South Australia will remove domestic border restrictions from November 23 for travellers who are fully vaccinated against COVID-19.
Quarantine periods for overseas arrivals will be reduced from 14 days to seven from that date, while the cap on home gatherings will rise from 20 people to 30.
Authorities are expecting 80 per cent of South Australian adults to be fully vaccinated by November 23.
Other internal restrictions will remain in place but most are expected to be removed before Christmas as SA eyes a return to relative normality.
"There has to be some reward for the sacrifices that individuals and businesses have made, and today it is with great pride I announce our COVID-ready plan for South Australia," Premier Steven Marshall told reporters on Tuesday.
"I know this will be a huge relief for so many South Australians who are wanting to get back to normality as soon as possible."
People arriving from interstate after November 23 will still be required to quarantine if they are arriving from local government areas that are experiencing an outbreak or where the full vaccination rate is below 80 per cent.
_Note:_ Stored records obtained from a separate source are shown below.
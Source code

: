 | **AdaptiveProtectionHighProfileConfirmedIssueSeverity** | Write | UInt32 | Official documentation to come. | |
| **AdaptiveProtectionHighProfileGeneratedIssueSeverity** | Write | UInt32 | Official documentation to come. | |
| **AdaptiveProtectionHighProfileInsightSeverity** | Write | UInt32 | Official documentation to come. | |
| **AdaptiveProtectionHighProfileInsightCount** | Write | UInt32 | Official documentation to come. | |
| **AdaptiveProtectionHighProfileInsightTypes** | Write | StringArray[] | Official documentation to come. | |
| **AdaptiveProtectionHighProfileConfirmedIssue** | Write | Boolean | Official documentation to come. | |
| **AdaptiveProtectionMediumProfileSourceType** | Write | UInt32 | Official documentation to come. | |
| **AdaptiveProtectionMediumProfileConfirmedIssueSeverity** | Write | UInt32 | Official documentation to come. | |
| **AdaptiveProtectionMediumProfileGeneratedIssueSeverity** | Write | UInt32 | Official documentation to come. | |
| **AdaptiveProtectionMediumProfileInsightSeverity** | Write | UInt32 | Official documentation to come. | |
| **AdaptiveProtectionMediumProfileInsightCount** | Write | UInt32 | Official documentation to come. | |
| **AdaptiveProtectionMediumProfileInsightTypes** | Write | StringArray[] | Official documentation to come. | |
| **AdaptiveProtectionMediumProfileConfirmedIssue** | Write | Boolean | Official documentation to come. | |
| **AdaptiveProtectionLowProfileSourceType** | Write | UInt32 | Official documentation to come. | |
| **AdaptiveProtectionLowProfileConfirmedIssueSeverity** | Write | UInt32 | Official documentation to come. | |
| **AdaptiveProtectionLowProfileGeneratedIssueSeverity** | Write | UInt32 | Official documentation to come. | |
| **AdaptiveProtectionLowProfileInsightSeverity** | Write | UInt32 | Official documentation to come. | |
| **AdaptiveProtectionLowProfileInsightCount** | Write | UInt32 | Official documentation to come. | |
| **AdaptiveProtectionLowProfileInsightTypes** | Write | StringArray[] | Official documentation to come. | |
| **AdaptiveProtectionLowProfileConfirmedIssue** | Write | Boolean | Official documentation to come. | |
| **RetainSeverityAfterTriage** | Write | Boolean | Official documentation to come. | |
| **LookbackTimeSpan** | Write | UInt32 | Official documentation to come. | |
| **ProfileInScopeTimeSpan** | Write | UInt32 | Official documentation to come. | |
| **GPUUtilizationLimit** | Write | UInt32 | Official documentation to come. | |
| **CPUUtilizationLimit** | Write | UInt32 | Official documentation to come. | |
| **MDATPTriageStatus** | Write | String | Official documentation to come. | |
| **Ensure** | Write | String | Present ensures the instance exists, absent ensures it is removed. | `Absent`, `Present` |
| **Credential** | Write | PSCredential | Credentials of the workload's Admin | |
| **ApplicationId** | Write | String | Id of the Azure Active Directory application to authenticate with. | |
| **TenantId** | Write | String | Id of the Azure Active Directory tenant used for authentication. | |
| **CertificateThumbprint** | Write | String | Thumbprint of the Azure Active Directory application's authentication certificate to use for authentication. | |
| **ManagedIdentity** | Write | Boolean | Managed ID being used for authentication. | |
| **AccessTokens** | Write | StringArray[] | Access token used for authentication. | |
Further restrictions will be eased once 90 per cent of the population aged 12 and over has been double-jabbed.
That is expected to be achieved before Christmas, allowing quarantine to be scrapped for fully vaccinated overseas and domestic arrivals.
Contact tracing and testing requirements will remain in place for the foreseeable future, as will the use of face masks in indoor public settings.
Almost 80 per cent of South Australians have received their first dose, while the full vaccination rate is at 63 per cent.
There will be no requirement for all individual local government areas to achieve the 80 per cent full vaccination rate by November 23, but Mr Marshall said authorities would redouble their efforts in areas that were lagging.
"I think there will be a big surge now in the vaccination rate," he said.
"The health experts are now telling us that vaccination is our pathway out."
Internal restrictions will remain in place until SA reaches 90 per cent vaccination, including going to nightclubs and stand-up alcohol consumption.
"We haven't landed on the specifics of post-90 per cent but the prospects are excellent that there'll be very limited restrictions, if any," Police Commissioner Grant Stevens said.
Chief Public Health Officer Nicola Spurrier expected the roadmap to provide a strong incentive to get vaccinated for anyone who was wavering.
"This is a clear message that you don't have time to wait," she said.
Anyone who becomes infected between the 80 per cent and 90 per cent thresholds will still need to isolate, along with their close contacts.
Mr Marshall said his government was still pulling together modelling around the reopening of borders but intended to release it at a later date.